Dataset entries
● ● ● ● ●
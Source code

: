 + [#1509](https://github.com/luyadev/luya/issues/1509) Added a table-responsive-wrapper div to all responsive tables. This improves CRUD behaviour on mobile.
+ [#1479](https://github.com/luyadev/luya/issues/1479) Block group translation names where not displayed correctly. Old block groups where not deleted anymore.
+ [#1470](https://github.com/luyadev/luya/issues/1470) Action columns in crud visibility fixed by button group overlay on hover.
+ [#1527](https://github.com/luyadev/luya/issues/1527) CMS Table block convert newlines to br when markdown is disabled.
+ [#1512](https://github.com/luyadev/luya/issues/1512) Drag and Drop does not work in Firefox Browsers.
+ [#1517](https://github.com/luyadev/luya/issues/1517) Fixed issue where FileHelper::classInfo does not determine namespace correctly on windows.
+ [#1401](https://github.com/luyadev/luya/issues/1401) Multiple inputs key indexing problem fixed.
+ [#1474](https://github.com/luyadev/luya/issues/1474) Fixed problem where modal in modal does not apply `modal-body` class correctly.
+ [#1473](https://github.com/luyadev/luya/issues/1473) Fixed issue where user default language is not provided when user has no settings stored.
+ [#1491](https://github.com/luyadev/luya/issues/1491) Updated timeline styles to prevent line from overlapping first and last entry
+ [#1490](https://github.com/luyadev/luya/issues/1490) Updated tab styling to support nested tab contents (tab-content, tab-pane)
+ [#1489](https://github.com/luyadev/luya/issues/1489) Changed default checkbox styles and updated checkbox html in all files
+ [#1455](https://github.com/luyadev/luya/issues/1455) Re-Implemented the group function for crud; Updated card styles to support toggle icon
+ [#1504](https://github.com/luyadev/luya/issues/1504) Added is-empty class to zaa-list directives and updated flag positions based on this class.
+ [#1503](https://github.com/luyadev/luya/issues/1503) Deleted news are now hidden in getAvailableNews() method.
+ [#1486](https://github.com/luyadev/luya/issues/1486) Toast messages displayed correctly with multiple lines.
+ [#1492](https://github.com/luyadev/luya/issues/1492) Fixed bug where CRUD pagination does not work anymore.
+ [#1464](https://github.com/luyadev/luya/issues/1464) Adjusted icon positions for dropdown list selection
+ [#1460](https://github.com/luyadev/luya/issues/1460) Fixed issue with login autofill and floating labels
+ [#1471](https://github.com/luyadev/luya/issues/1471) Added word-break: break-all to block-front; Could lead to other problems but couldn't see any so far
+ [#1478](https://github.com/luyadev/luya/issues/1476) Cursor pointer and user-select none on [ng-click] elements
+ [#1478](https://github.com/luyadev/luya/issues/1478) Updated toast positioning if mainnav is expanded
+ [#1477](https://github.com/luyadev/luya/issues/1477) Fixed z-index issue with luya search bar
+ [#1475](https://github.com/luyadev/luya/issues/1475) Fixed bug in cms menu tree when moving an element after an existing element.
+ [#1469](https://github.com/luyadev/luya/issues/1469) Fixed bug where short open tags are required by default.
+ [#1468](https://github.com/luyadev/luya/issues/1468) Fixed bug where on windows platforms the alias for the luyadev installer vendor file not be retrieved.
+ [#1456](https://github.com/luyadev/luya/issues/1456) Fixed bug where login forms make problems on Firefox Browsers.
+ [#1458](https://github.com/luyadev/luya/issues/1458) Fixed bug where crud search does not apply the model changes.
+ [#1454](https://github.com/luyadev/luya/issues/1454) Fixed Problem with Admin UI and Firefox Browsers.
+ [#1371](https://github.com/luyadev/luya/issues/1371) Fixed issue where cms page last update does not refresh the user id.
● ● ● ● ●
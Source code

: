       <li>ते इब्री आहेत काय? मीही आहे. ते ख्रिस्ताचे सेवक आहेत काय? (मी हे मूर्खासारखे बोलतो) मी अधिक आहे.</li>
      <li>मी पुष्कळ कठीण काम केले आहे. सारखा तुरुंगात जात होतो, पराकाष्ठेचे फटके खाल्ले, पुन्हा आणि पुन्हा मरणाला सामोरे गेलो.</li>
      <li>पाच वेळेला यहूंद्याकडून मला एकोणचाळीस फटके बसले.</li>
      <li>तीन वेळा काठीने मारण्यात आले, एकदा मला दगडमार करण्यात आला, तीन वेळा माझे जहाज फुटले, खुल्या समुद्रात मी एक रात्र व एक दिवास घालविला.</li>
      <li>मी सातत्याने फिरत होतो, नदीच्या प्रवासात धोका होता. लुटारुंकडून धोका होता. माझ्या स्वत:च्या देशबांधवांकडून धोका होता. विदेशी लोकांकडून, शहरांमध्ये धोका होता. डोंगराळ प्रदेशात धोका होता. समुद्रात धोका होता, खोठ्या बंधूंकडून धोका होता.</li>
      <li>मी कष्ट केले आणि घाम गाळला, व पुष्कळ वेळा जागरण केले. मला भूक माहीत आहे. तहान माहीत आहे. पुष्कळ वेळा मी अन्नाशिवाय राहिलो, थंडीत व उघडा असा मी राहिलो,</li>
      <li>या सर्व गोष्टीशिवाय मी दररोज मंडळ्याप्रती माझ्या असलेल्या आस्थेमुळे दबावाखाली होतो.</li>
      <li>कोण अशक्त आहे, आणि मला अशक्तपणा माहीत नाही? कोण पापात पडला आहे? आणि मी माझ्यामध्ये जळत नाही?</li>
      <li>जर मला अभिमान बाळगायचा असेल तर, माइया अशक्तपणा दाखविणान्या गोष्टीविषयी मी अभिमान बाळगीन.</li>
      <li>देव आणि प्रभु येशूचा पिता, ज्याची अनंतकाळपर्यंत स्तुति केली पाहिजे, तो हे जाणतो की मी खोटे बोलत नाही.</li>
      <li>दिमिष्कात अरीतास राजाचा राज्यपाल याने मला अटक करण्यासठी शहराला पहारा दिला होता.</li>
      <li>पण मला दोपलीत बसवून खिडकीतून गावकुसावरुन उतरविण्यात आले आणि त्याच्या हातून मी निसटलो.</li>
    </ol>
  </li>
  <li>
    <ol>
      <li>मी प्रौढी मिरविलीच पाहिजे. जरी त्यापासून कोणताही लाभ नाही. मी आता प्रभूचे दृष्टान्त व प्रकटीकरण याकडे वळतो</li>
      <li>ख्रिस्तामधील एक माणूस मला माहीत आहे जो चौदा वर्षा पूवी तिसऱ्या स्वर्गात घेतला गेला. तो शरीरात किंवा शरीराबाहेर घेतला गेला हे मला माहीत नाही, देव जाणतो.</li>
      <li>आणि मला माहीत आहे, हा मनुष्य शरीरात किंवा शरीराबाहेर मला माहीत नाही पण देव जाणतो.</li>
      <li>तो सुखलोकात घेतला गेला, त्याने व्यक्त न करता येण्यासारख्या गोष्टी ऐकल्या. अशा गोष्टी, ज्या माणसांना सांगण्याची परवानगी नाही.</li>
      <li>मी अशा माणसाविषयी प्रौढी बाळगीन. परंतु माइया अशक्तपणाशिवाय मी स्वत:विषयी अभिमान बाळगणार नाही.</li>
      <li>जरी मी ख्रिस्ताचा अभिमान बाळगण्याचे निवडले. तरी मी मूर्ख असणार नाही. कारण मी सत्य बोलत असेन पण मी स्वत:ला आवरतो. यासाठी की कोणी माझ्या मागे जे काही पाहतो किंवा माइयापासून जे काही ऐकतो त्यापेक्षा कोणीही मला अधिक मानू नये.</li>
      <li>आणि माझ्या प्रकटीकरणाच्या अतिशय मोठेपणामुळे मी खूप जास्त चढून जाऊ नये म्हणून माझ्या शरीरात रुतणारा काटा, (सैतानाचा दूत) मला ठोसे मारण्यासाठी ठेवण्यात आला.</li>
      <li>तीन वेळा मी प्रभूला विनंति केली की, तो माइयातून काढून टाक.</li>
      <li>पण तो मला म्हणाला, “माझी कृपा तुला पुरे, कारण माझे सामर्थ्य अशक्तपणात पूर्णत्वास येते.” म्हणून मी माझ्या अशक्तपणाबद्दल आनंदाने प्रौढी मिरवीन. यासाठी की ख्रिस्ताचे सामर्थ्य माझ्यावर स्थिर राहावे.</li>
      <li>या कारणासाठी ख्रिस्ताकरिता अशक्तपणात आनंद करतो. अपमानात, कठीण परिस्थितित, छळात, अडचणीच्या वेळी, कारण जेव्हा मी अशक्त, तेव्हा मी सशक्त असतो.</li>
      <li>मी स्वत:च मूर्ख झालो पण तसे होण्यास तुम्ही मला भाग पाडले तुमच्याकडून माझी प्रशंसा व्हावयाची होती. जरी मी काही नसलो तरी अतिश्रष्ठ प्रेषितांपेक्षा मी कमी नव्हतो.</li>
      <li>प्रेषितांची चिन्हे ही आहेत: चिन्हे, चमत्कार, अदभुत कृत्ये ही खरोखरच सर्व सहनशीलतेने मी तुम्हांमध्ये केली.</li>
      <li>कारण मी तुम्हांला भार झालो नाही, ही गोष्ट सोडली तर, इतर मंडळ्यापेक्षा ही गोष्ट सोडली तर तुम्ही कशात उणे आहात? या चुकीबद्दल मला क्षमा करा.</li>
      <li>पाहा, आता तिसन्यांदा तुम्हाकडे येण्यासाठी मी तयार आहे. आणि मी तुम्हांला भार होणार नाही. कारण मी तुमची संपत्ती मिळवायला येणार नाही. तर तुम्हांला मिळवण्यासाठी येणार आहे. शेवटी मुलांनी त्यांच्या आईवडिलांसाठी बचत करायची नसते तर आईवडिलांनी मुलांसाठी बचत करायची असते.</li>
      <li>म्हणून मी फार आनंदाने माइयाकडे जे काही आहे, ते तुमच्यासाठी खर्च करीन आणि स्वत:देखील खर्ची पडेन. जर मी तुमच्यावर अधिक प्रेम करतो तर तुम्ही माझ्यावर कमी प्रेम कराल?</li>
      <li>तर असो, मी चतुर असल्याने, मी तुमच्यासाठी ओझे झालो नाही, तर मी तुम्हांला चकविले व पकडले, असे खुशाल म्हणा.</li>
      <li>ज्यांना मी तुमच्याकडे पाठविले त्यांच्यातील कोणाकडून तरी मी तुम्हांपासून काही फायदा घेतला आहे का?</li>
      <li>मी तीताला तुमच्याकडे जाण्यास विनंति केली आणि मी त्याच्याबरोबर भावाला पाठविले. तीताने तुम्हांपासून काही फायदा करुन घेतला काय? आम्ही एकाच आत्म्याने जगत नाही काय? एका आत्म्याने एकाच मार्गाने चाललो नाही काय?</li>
● ● ● ● ●
Give back the records above exactly, limited to the lines between the one holding "not be retrieved." and the one holding "the user id.", inclusive.

▶ Answer
+ [#1468](https://github.com/luyadev/luya/issues/1468) Fixed bug where on windows platforms the alias for the luyadev installer vendor file not be retrieved.
+ [#1456](https://github.com/luyadev/luya/issues/1456) Fixed bug where login forms make problems on Firefox Browsers.
+ [#1458](https://github.com/luyadev/luya/issues/1458) Fixed bug where crud search does not apply the model changes.
+ [#1454](https://github.com/luyadev/luya/issues/1454) Fixed Problem with Admin UI and Firefox Browsers.
+ [#1371](https://github.com/luyadev/luya/issues/1371) Fixed issue where cms page last update does not refresh the user id.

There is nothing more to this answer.